The house smelled of ginger and honey and the color orange. Lucy sat with her head curled up against Jamie’s chest, eyes half-lidded, lips curved into a smile. Jamie’s hand was wrapped around the hilt of his sword, which lay beside him on the cushions, and he could feel the sobs building up in his throat.
He shifted, and Lucy’s eyelids fluttered open. “What?” She mumbled.
“I can’t do it. I was supposed to come down here and kill you, but I can’t do it. I love you too much.” He crumbled, hands coming up to cover his face as the tears finally fell. Sobs hissed out from between his teeth as he made one final attempt to restrain them.
She sat up straight. “You thought about killing me? Why? Is that what the sword was for?” He nodded. She screamed and stood, “Oh my God. Get out of here. Get out.” Her eyes watered as she pointed at the door. “I can’t believe I ever trusted you.”
“No, Lucy,” he stared up at her, misery and saltwater slipping down his cheeks, “Please.”
“Get out of my house.”
“Let me explain myself.”
“No!” She screamed, picking up the sword and driving it blindly towards him. It sank into his chest. A look of horror dawned on her face, “No. No no no no no.” Her words came out in a whisper as she grabbed the hilt of the sword and tried to pull it out.
Jamie’s eyes were blank; it was too late.
Grandfather was called down from the house on the cliff. Mariah came instead.
She marched into the McMahon’s house with fury twisting her features and the wind in her hair. “How dare you.” She hissed, stabbing her finger into James McMahon’s face. “You have already killed both my daughters, and now my son? This is a blood feud, not a slaughterhouse.”

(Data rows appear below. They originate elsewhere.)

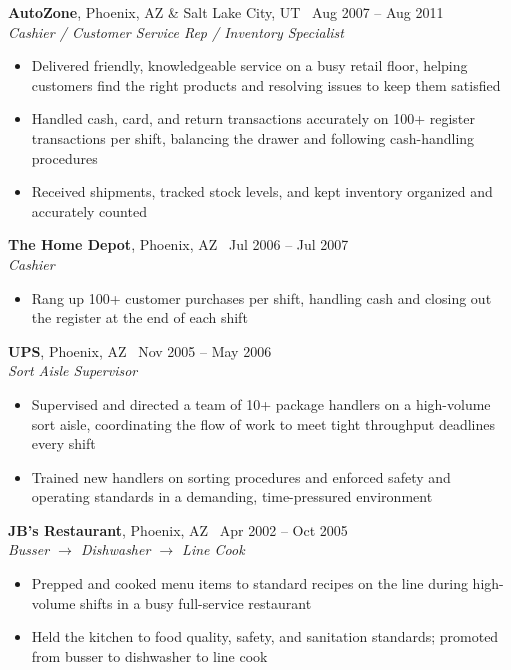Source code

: \documentclass[10.5pt, letterpaper]{article}
\newcommand{\jobentry}[4]{%
  \noindent
  \textbf{\color{accent}#1}\textcolor{muted}{, #2 \textbullet\ #4}\\
  \textit{#3}%
}
\begin{document}
\jobentry{AutoZone}{Phoenix, AZ \& Salt Lake City, UT}{Cashier / Customer Service Rep / Inventory Specialist}{Aug 2007 -- Aug 2011}
\begin{itemize}
  \item Delivered friendly, knowledgeable service on a busy retail floor, helping
        customers find the right products and resolving issues to keep them satisfied
  \item Handled cash, card, and return transactions accurately on 100+ register
        transactions per shift, balancing the drawer and following cash-handling
        procedures
  \item Received shipments, tracked stock levels, and kept inventory organized and
        accurately counted
\end{itemize}

\vspace{3pt}

\jobentry{The Home Depot}{Phoenix, AZ}{Cashier}{Jul 2006 -- Jul 2007}
\begin{itemize}
  \item Rang up 100+ customer purchases per shift, handling cash and closing out the
        register at the end of each shift
\end{itemize}

\vspace{3pt}

\jobentry{UPS}{Phoenix, AZ}{Sort Aisle Supervisor}{Nov 2005 -- May 2006}
\begin{itemize}
  \item Supervised and directed a team of 10+ package handlers on a high-volume sort
        aisle, coordinating the flow of work to meet tight throughput deadlines every shift
  \item Trained new handlers on sorting procedures and enforced safety and operating
        standards in a demanding, time-pressured environment
\end{itemize}

\vspace{3pt}

\jobentry{JB's Restaurant}{Phoenix, AZ}{Busser $\rightarrow$ Dishwasher $\rightarrow$ Line Cook}{Apr 2002 -- Oct 2005}
\begin{itemize}
  \item Prepped and cooked menu items to standard recipes on the line during high-volume
        shifts in a busy full-service restaurant
  \item Held the kitchen to food quality, safety, and sanitation standards; promoted from
        busser to dishwasher to line cook
\end{itemize}
\end{document}
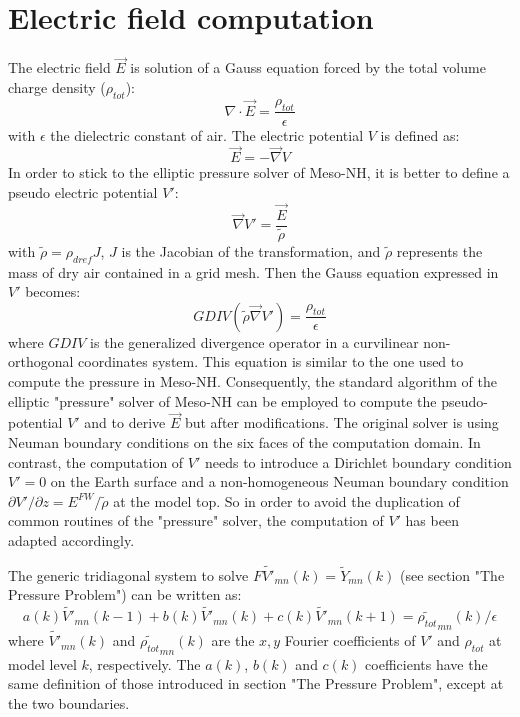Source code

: \section{Electric field computation}

The electric field $\overrightarrow{E}$ is solution of a Gauss equation forced by the total volume charge density ($\rho _{tot}$):
\begin{equation}
  \nabla \cdot \overrightarrow{E} = \frac{\rho _{tot}}{\epsilon}
\end{equation}
with $\epsilon$ the dielectric constant of air.
The electric potential $V$ is defined as:
\begin{equation}
  \overrightarrow{E} = - \overrightarrow{\nabla} V
\end{equation}
In order to stick to the elliptic pressure solver of Meso-NH, it is better to define a pseudo electric potential $V'$:
\begin{equation}
  \overrightarrow{\nabla} V' = \frac{\overrightarrow{E}}{\tilde{\rho}}
\end{equation}
with $\tilde{\rho} = \rho _{dref} J$, $J$ is the Jacobian of the transformation, and $\tilde{\rho}$ represents the mass of dry air contained in a grid mesh.
Then the Gauss equation expressed in $V'$ becomes:
\begin{equation}
  GDIV(\tilde{\rho} \overrightarrow{\nabla} V') = \frac{\rho _{tot}}{\epsilon}
\end{equation}
where $GDIV$ is the generalized divergence operator in a curvilinear non-orthogonal coordinates system. This equation is similar to the one used to compute the pressure in Meso-NH. Consequently, the standard algorithm of the elliptic "pressure" solver of Meso-NH can be employed to compute the pseudo-potential $V'$ and to derive $\overrightarrow{E}$ but after modifications. The original solver is using Neuman boundary conditions on the six faces of the computation domain. In contrast, the computation of $V'$ needs to introduce a Dirichlet boundary condition $V'=0$ on the Earth surface and a non-homogeneous Neuman boundary condition $\partial{V'}/\partial z=E^{FW}/\tilde{\rho}$ at the model top. So in order to avoid the duplication of common routines of the "pressure" solver, the computation of $V'$ has been adapted accordingly. 

The generic tridiagonal system to solve $F\tilde{V'}_{mn}(k)=\tilde{Y}_{mn}(k)$ (see section "The Pressure Problem") can be written as:
\begin{displaymath}
a(k) \tilde{V'}_{m n}(k-1) + b(k) \tilde{V'}_{m n}(k) + c(k) \tilde{V'}_{m n}(k+1)=\tilde{\rho_{tot}}_{m n}(k)/\epsilon
\end{displaymath}  
where $\tilde{V'}_{m n}(k)$ and $\tilde{\rho _{tot}}_{m n}(k)$ are the $x,y$ Fourier coefficients of $V'$ and $\rho _{tot}$ at model level $k$, respectively. The $a(k)$, $b(k)$ and $c(k)$ coefficients have the same definition of those introduced in section "The Pressure Problem", except at the two boundaries.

He blinked. “I’m sorry about your son, but we had nothing to do with your daughters. We are not in a blood feud. I am going to defend my daughter in the courts. She said your son was threatening her, and so she retaliated in self-defense.”
Mariah snarled. Their faces were inches apart, and her spit landed on his crooked red nose as she spoke. “Your daughter is a murderer, and so are you. Do not pretend any different. Do the honorable thing and take responsibility for your actions instead of blaming them on my son, whose body is still warm in your living room, bleeding onto your couch.”
The crowd of people around them rustled, tiptoeing to try to see Mariah and James face to face. Whispers ran within the crush of people. The flourist pointed to where Lucy cowered behind her father, dress splattered with blood, face streaked with tears. “I was just speaking to her,” he boasted to everyone near.
Back up in the house on the cliff, Grandfather’s body lay in his chair by the fire, a bloody hole in his chest, pipe dangling from his stiffening fingers, and Matthew sat beside the open library window, face shining with sweat and joy, cleaning the blood from his dagger.